Return the listing exactly as it appears, but strip out the images.

- - - - - - -

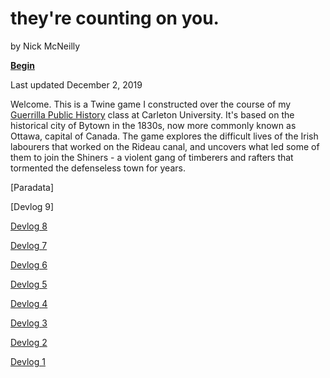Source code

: # they're counting on you.
by Nick McNeilly

**[Begin](https://nickmcneilly.github.io/shinersgame/shiners.html)**

Last updated December 2, 2019

Welcome. This is a Twine game I constructed over the course of my [Guerrilla Public History](https://github.com/shawngraham/guerrilla-dh/wiki) class at Carleton University. It's based on the historical city of Bytown in the 1830s, now more commonly known as Ottawa, capital of Canada. The game explores the difficult lives of the Irish labourers that worked on the Rideau canal, and uncovers what led some of them to join the Shiners - a violent gang of timberers and rafters that tormented the defenseless town for years.

[Paradata]

[Devlog 9]

[Devlog 8](https://nickmc.netlify.com/post/02-12-2019-devlog-eight/)

[Devlog 7](https://nickmc.netlify.com/post/19-11-2019-devlog-seven/)

[Devlog 6](https://nickmc.netlify.com/post/03-11-2019-devlog-six/)

[Devlog 5](https://nickmc.netlify.com/post/23-10-2019-devlog-five/)

[Devlog 4](https://nickmc.netlify.com/post/16-10-2019-devlog-four/)

[Devlog 3](https://nickmc.netlify.com/post/09-10-2019-devlog-three/)

[Devlog 2](https://nickmc.netlify.com/post/02-10-2019-devlog-two/)

[Devlog 1](https://nickmc.netlify.com/post/17-09-2019-devlog-one/)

- - - - - - -

## Reply to the exercise
Source code

: # they're counting on you.
by Nick McNeilly

**[Begin](https://nickmcneilly.github.io/shinersgame/shiners.html)**

Last updated December 2, 2019

Welcome. This is a Twine game I constructed over the course of my [Guerrilla Public History](https://github.com/shawngraham/guerrilla-dh/wiki) class at Carleton University. It's based on the historical city of Bytown in the 1830s, now more commonly known as Ottawa, capital of Canada. The game explores the difficult lives of the Irish labourers that worked on the Rideau canal, and uncovers what led some of them to join the Shiners - a violent gang of timberers and rafters that tormented the defenseless town for years.

[Paradata]

[Devlog 9]

[Devlog 8](https://nickmc.netlify.com/post/02-12-2019-devlog-eight/)

[Devlog 7](https://nickmc.netlify.com/post/19-11-2019-devlog-seven/)

[Devlog 6](https://nickmc.netlify.com/post/03-11-2019-devlog-six/)

[Devlog 5](https://nickmc.netlify.com/post/23-10-2019-devlog-five/)

[Devlog 4](https://nickmc.netlify.com/post/16-10-2019-devlog-four/)

[Devlog 3](https://nickmc.netlify.com/post/09-10-2019-devlog-three/)

[Devlog 2](https://nickmc.netlify.com/post/02-10-2019-devlog-two/)

[Devlog 1](https://nickmc.netlify.com/post/17-09-2019-devlog-one/)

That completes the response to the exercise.